How Cluster Autoscaler (CA) works

Cluster Autoscaler monitors the Status of the Kubernetes pods on your cluster. A Pod status is either Pending, Creating or Running. Pending generally means that the Kubernetes scheduler is yet to assign the pod to a node. There could be a couple of reasons for this but one of the obvious reasons for the pod to remain in Pending state is when there are no available Cluster Nodes that meet the requirement to schedule the pod. Cluster Autoscaler uses the Pending state as the condition for triggering the scale-out of additional cluster nodes. Cluster Autoscaler notices this condition and corrects it by creating additional nodes to join the cluster. It will create as many nodes as required to deploy all the Pending pods, not exceeding the Max nodes that you configured. The maximum number of nodes that will be created depends on your Cluster Autoscaler configuration. Once the additional nodes have joined the cluster, it will schedule the Pending pods to the nodes.

Now the hands-on:

In this tutorial we will do the following:

  • Create a Kubernetes cluster using KOPS
  • Configure Cluster Autoscaler
  • Configure Horizontal Pod Autoscaler
  • Test HPA and CA with a simple container image

Part 1: Deploy the Cluster

Step 1: Create Resources Needed for the Deployment

Create the Kubernetes cluster on AWS with KOPS. This requires familiarity with AWS Cloud. Note that the instructions for other cloud providers like Google Cloud and MS Azure will differ slightly. The Architecture of the deployment is shown below. You need to create a deployment VM to deploy KOPS. Once KOPS is deployed, Kops will be instructed to create the cluster. KOPS will create the VMS requited to install Kubernetes and deploy Kubernetes. In the topology below, KOPs deployed Kubernetes on 3 nodes of 1 master and 2 worker nodes. The only VM that we have to create is the deployment VM. KOPS will create an Autoscaling Group in AWS and add the worker Nodes to the Autoscaling Group. In this way, the Cluster Autoscaler can add/remove additional nodes to the Autoscaling Group when needed.

 

To prepare a cluster with KOPS you need to have the following ready:

  1. A registered domain. Here cloudtechexperts.com is used.
  2. Use the AWS  Route53 DNS service to create a hosted record for the domain. Here cte.cloudtechexperts.com is used
  3. Create an AWS S3 Bucket to store the configuration files for KOPS. Here the bucket name is cte.cloudtechexperts.com
  4. Create an EC2 instance in AWS to be used as a deploy-node and take note of the IP address and the KeyPair used. Also, ensure that the Security Groups allow you to ssh into the EC2 instance. This tutorial uses t2.micro instance with Amazon Linux AMI.
  5. Login to the EC2 instance (the Deploy node) to perform the following activities (ssh -i keypair.pem ec2-user@3.88.132.232)

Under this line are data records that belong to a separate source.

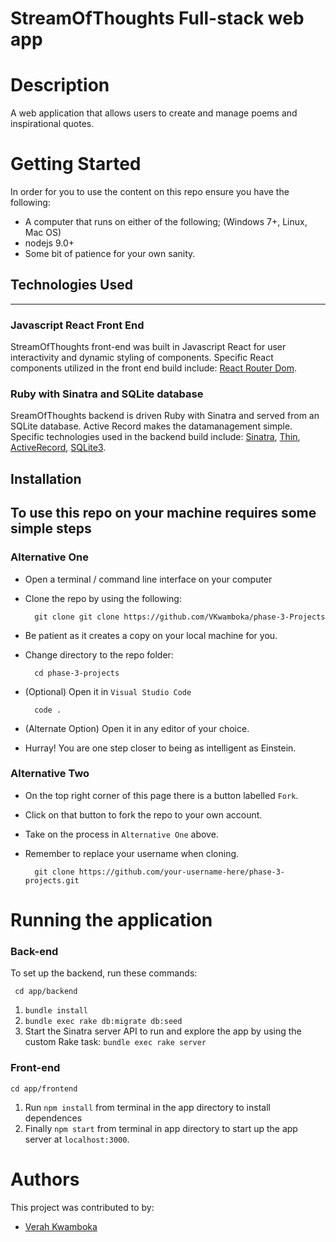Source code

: # StreamOfThoughts Full-stack web app 

# Description
A web application that allows users to create and manage poems and inspirational quotes.

# Getting Started
In order for you to use the content on this repo ensure you have the following:

- A computer that runs on either of the following; (Windows 7+, Linux, Mac OS)
- nodejs 9.0+
- Some bit of patience for your own sanity.

## Technologies Used
---

### Javascript React Front End
StreamOfThoughts front-end was built in Javascript React for user interactivity and dynamic styling of components. Specific React components utilized in the front end build include: [React Router Dom](https://github.com/remix-run/react-router).

### Ruby with Sinatra and SQLite database
SreamOfThoughts backend is driven Ruby with Sinatra and served from an SQLite database.  Active Record makes the datamanagement simple.  Specific technologies used in the backend build include: [Sinatra](https://github.com/sinatra/sinatra), [Thin](https://github.com/macournoyer/thin), [ActiveRecord](https://github.com/rails/rails), [SQLite3](https://github.com/sparklemotion/sqlite3-ruby/).

## Installation

To use this repo on your machine requires some simple steps
---

### Alternative One

- Open a terminal / command line interface on your computer
- Clone the repo by using the following:

        git clone git clone https://github.com/VKwamboka/phase-3-Projects

- Be patient as it creates a copy on your local machine for you.
- Change directory to the repo folder:

        cd phase-3-projects

- (Optional) Open it in ``Visual Studio Code``

        code .

- (Alternate Option) Open it in any editor of your choice.
- Hurray! You are one step closer to being as intelligent as Einstein.

### Alternative Two

- On the top right corner of this page there is a button labelled ``Fork``.
- Click on that button to fork the repo to your own account.
- Take on the process in ``Alternative One`` above.
- Remember to replace your username when cloning.

        git clone https://github.com/your-username-here/phase-3-projects.git


# Running the application

### Back-end
To set up the backend, run these commands:

     cd app/backend

 1. `bundle install`
 2. `bundle exec rake db:migrate db:seed`
 3. Start the Sinatra server API to run and explore the app by using the custom Rake task:
    `bundle exec rake server`

### Front-end

    cd app/frontend
    
1. Run `npm install` from terminal in the app directory to install dependences
2. Finally `npm start` from terminal in app directory to start up the app server at `localhost:3000`. 

# Authors
This project was contributed to by:
- [Verah Kwamboka](https://github.com/VKwamboka/)

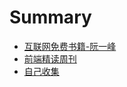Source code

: # Summary

* [互联网免费书籍-阮一峰](./free-books/README.md)
* [前端精读周刊](./weekly/readme.md)
* [自己收集](./gather-self/README.md)

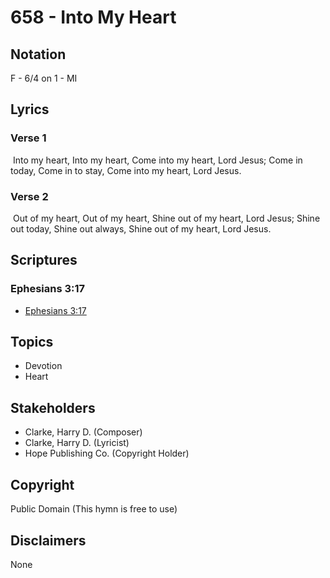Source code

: # 658 - Into My Heart

## Notation

F - 6/4 on 1 - MI

## Lyrics

### Verse 1

 Into my heart, Into my heart, Come into my heart, Lord Jesus; Come in today, Come in to stay, Come into my heart, Lord Jesus.

### Verse 2

 Out of my heart, Out of my heart, Shine out of my heart, Lord Jesus; Shine out today, Shine out always, Shine out of my heart, Lord Jesus.


## Scriptures

### Ephesians 3:17

- [Ephesians 3:17](https://www.biblegateway.com/passage/?search=Ephesians%203%3A17)


## Topics

- Devotion
- Heart

## Stakeholders

- Clarke, Harry D. (Composer)
- Clarke, Harry D. (Lyricist)
- Hope Publishing Co. (Copyright Holder)

## Copyright

Public Domain
(This hymn is free to use)

## Disclaimers

None

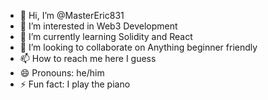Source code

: - 👋 Hi, I’m @MasterEric831
- 👀 I’m interested in Web3 Development
- 🌱 I’m currently learning Solidity and React
- 💞️ I’m looking to collaborate on Anything beginner friendly
- 📫 How to reach me here I guess
- 😄 Pronouns: he/him
- ⚡ Fun fact: I play the piano

<!---
MasterEric831/MasterEric831 is a ✨ special ✨ repository because its `README.md` (this file) appears on your GitHub profile.
You can click the Preview link to take a look at your changes.
--->
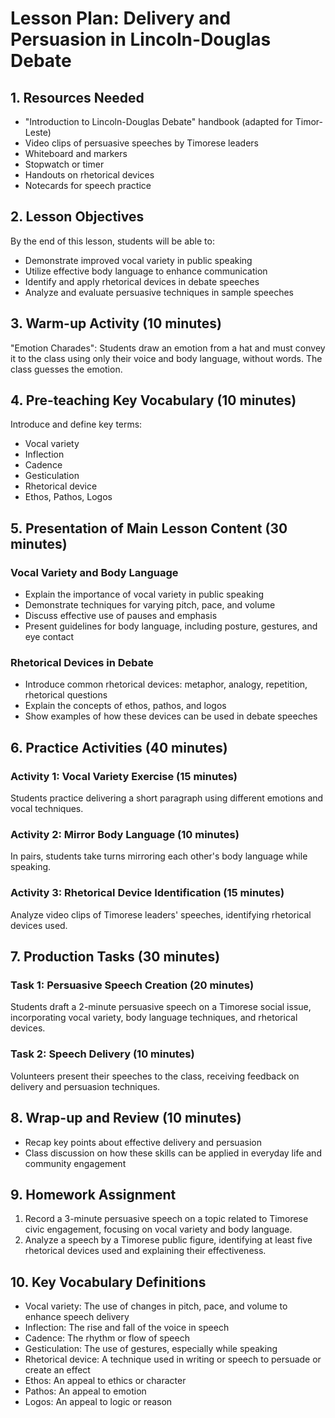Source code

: # Lesson Plan: Delivery and Persuasion in Lincoln-Douglas Debate

## 1. Resources Needed

- "Introduction to Lincoln-Douglas Debate" handbook (adapted for Timor-Leste)
- Video clips of persuasive speeches by Timorese leaders
- Whiteboard and markers
- Stopwatch or timer
- Handouts on rhetorical devices
- Notecards for speech practice

## 2. Lesson Objectives

By the end of this lesson, students will be able to:
- Demonstrate improved vocal variety in public speaking
- Utilize effective body language to enhance communication
- Identify and apply rhetorical devices in debate speeches
- Analyze and evaluate persuasive techniques in sample speeches

## 3. Warm-up Activity (10 minutes)

"Emotion Charades": Students draw an emotion from a hat and must convey it to the class using only their voice and body language, without words. The class guesses the emotion.

## 4. Pre-teaching Key Vocabulary (10 minutes)

Introduce and define key terms:
- Vocal variety
- Inflection
- Cadence
- Gesticulation
- Rhetorical device
- Ethos, Pathos, Logos

## 5. Presentation of Main Lesson Content (30 minutes)

### Vocal Variety and Body Language
- Explain the importance of vocal variety in public speaking
- Demonstrate techniques for varying pitch, pace, and volume
- Discuss effective use of pauses and emphasis
- Present guidelines for body language, including posture, gestures, and eye contact

### Rhetorical Devices in Debate
- Introduce common rhetorical devices: metaphor, analogy, repetition, rhetorical questions
- Explain the concepts of ethos, pathos, and logos
- Show examples of how these devices can be used in debate speeches

## 6. Practice Activities (40 minutes)

### Activity 1: Vocal Variety Exercise (15 minutes)
Students practice delivering a short paragraph using different emotions and vocal techniques.

### Activity 2: Mirror Body Language (10 minutes)
In pairs, students take turns mirroring each other's body language while speaking.

### Activity 3: Rhetorical Device Identification (15 minutes)
Analyze video clips of Timorese leaders' speeches, identifying rhetorical devices used.

## 7. Production Tasks (30 minutes)

### Task 1: Persuasive Speech Creation (20 minutes)
Students draft a 2-minute persuasive speech on a Timorese social issue, incorporating vocal variety, body language techniques, and rhetorical devices.

### Task 2: Speech Delivery (10 minutes)
Volunteers present their speeches to the class, receiving feedback on delivery and persuasion techniques.

## 8. Wrap-up and Review (10 minutes)

- Recap key points about effective delivery and persuasion
- Class discussion on how these skills can be applied in everyday life and community engagement

## 9. Homework Assignment

1. Record a 3-minute persuasive speech on a topic related to Timorese civic engagement, focusing on vocal variety and body language.
2. Analyze a speech by a Timorese public figure, identifying at least five rhetorical devices used and explaining their effectiveness.

## 10. Key Vocabulary Definitions

- Vocal variety: The use of changes in pitch, pace, and volume to enhance speech delivery
- Inflection: The rise and fall of the voice in speech
- Cadence: The rhythm or flow of speech
- Gesticulation: The use of gestures, especially while speaking
- Rhetorical device: A technique used in writing or speech to persuade or create an effect
- Ethos: An appeal to ethics or character
- Pathos: An appeal to emotion
- Logos: An appeal to logic or reason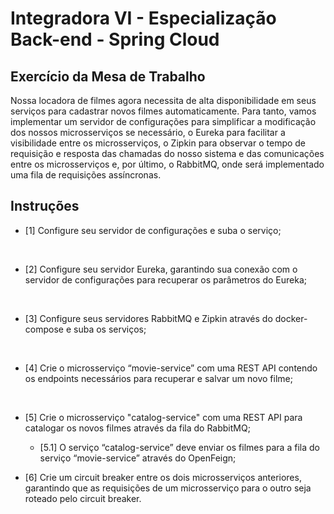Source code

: # Integradora VI - Especialização Back-end - Spring Cloud


## Exercício da Mesa de Trabalho
Nossa locadora de filmes agora necessita de alta disponibilidade em seus serviços para cadastrar novos filmes automaticamente. Para tanto, vamos implementar um servidor de configurações para simplificar a modificação dos nossos microsserviços se necessário, o Eureka para facilitar a visibilidade entre os microsserviços, o Zipkin para observar o tempo de requisição e resposta das chamadas do nosso sistema e das comunicações entre os microsserviços e, por último, o RabbitMQ, onde será implementado uma fila de requisições assíncronas.

## Instruções

* [1] Configure seu servidor de configurações e suba o serviço;
</br>

* [2] Configure seu servidor Eureka, garantindo sua conexão com o servidor de configurações para recuperar os parâmetros do Eureka;
</br>

* [3] Configure seus servidores RabbitMQ e Zipkin através do docker-compose e suba os serviços;
</br>

* [4] Crie o microsserviço “movie-service” com uma REST API contendo os endpoints necessários para recuperar e salvar um novo filme;
</br>

* [5] Crie o microsserviço "catalog-service" com uma REST API para catalogar os novos filmes através da fila do RabbitMQ;


    - [5.1] O serviço “catalog-service” deve enviar os filmes para a fila do serviço “movie-service” através do OpenFeign;


- [6] Crie um circuit breaker entre os dois microsserviços anteriores, garantindo que as requisições de um microsserviço para o outro seja roteado pelo circuit breaker.
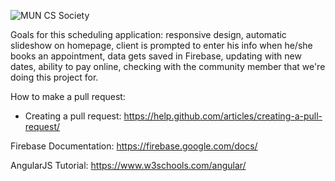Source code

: ![MUN CS Society](https://blog.muncompsci.ca/wp-content/uploads/2017/09/logo-2.png)

Goals for this scheduling application: responsive design, automatic slideshow on homepage, client is prompted to enter his info when he/she books an appointment, data gets saved in Firebase, updating with new dates, ability to pay online, checking with the community member that we're doing this project for. 

How to make a pull request: 
- Creating a pull request: https://help.github.com/articles/creating-a-pull-request/

Firebase Documentation: 
https://firebase.google.com/docs/

AngularJS Tutorial: 
https://www.w3schools.com/angular/
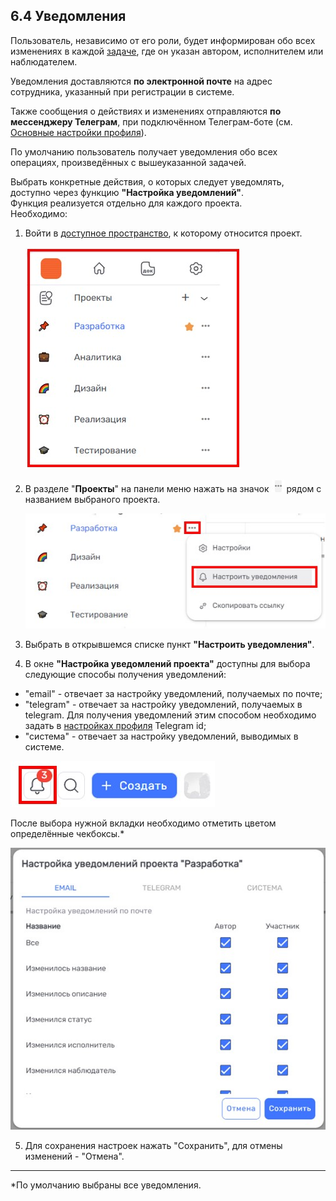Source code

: ## 6.4 Уведомления

Пользователь, независимо от его роли, будет информирован обо всех изменениях в каждой [задаче](6_task.md), где он указан автором, исполнителем или наблюдателем.  

Уведомления доставляются **по электронной почте** на адрес сотрудника, указанный при регистрации в системе.



Также сообщения о действиях и изменениях отправляются **по мессенджеру Телеграм**, при подключённом Телеграм-боте (см. [Основные настройки профиля](2_profile/2.1_settings.md)).

По умолчанию пользователь получает уведомления обо всех операциях, произведённых с вышеуказанной задачей.

Выбрать конкретные действия, о которых следует уведомлять, доступно через функцию **"Настройка уведомлений"**.  
Функция реализуется отдельно для каждого проекта.  
Необходимо:

1. Войти в [доступное пространство](4_workspace/4.1_me_workspaces.md), к которому относится проект.

   ![project-1](/imgs/project-1.jpg)

2. В разделе "**Проекты**" на панели меню нажать на значок ![три точки](/imgs/значок_3точки.jpg) рядом с названием выбраного проекта.

   ![настройка_уведомлений](/imgs/настройка_уведомлений.jpg)

3. Выбрать в открывшемся списке пункт **"Настроить уведомления"**.
4. В окне **"Настройка уведомлений проекта"** доступны для выбора следующие способы получения уведомлений:

- "email" - отвечает за настройку уведомлений, получаемых по почте;
- "telegram" - отвечает за настройку уведомлений, получаемых в telegram. Для получения уведомлений этим способом необходимо задать в [настройках профиля](2_profile/2.1_settings.md) Telegram id;
- "система" - отвечает за настройку уведомлений, выводимых в системе. 

![системные_уведомления](/imgs/системные_уведомления.jpg)

После выбора нужной вкладки необходимо отметить цветом определённые чекбоксы.*

   ![настройка_уведомлений_1](/imgs/настройка_уведомлений_1.jpg)

5. Для сохранения настроек нажать "Сохранить", для отмены изменений - "Отмена".



_____
*По умолчанию выбраны все уведомления.


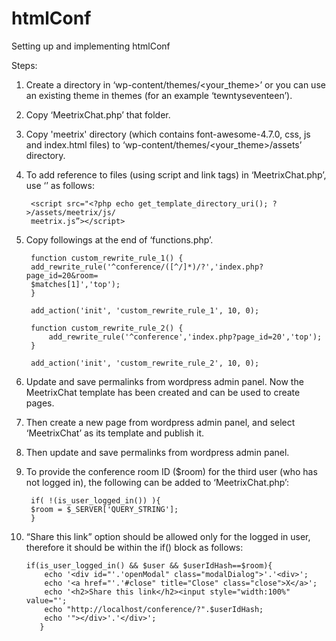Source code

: # htmlConf
Setting up and implementing htmlConf 

Steps:
1. Create a directory in ‘wp-content/themes/<your_theme>’ or you can use an existing theme in themes (for an example ‘tewntyseventeen’).
2. Copy ‘MeetrixChat.php’ that folder.
3. Copy 'meetrix' directory (which contains font-awesome-4.7.0, css, js and index.html files) to ‘wp-content/themes/<your_theme>/assets’ directory.
4. To add reference to files (using script and link tags) in ‘MeetrixChat.php’, use ‘<?php echo get_template_directory_uri(); ?>’ as follows:

		<script src="<?php echo get_template_directory_uri(); ?>/assets/meetrix/js/
		meetrix.js”></script>

5. Copy followings at the end of ‘functions.php’.

		function custom_rewrite_rule_1() {
		add_rewrite_rule('^conference/([^/]*)/?','index.php?page_id=20&room=
		$matches[1]','top');
		}
		
		add_action('init', 'custom_rewrite_rule_1', 10, 0);

		function custom_rewrite_rule_2() {
			add_rewrite_rule('^conference','index.php?page_id=20','top');
		}
		
		add_action('init', 'custom_rewrite_rule_2', 10, 0);

6. Update and save permalinks from wordpress admin panel.
Now the MeetrixChat template has been created and can be used to create pages.
7. Then create a new page from wordpress admin panel, and select ‘MeetrixChat’ as its template and publish it.
8. Then update and save permalinks from wordpress admin panel.
9. To provide the conference room ID ($room) for the third user (who has not logged in), the following can be added to ‘MeetrixChat.php’:

		if( !(is_user_logged_in()) ){
		$room = $_SERVER['QUERY_STRING'];
		}

10. “Share this link” option should be allowed only for the logged in user, therefore it should be within the if() block as follows:

		if(is_user_logged_in() && $user && $userIdHash==$room){	
		    echo '<div id="'.'openModal" class="modalDialog">'.'<div>'; 
		    echo '<a href="'.'#close" title="Close" class="close">X</a>';
		    echo '<h2>Share this link</h2><input style="width:100%" value="';
		    echo "http://localhost/conference/?".$userIdHash;
		    echo '"></div>'.'</div>';
		   }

Once these are ready, you can export them as follows:

$export DOMAIN_NAME="cte.cloudtechexperts.com"
$export CLUSTER_AWS_REGION="us-east-1"
$export CLUSTER_AWS_AZ="us-east-1a"
$export KOPS_STATE_STORE="s3://cte.cloudtechexperts.com"

Step 2: Configure your AWS credentials for speaking with the AWS Cloud

Configure your CLI with AWS secret key and secret access key. Then test to ensure that the configuration works. This is important because everything going forward depends on you being able to talk to AWS API from the CLI.

$aws configure
$aws s3 ls

Step 3 Generate ssh keys as required by KOPS.

Accept all the default values by just pressing the return key.

$ssh-keygen

Step 4: Install KOPs and Kubectl

It’s very important that the versions of KOPs and Kubectl are compatible. You need to contact the compatibility reference pages to decide on the best version to use. Even when you decide to upgrade at a later time, ensure to use compatible versions.

This tutorial uses version 1.13.0 of kubectl, Kubernetes cluster, and KOPS.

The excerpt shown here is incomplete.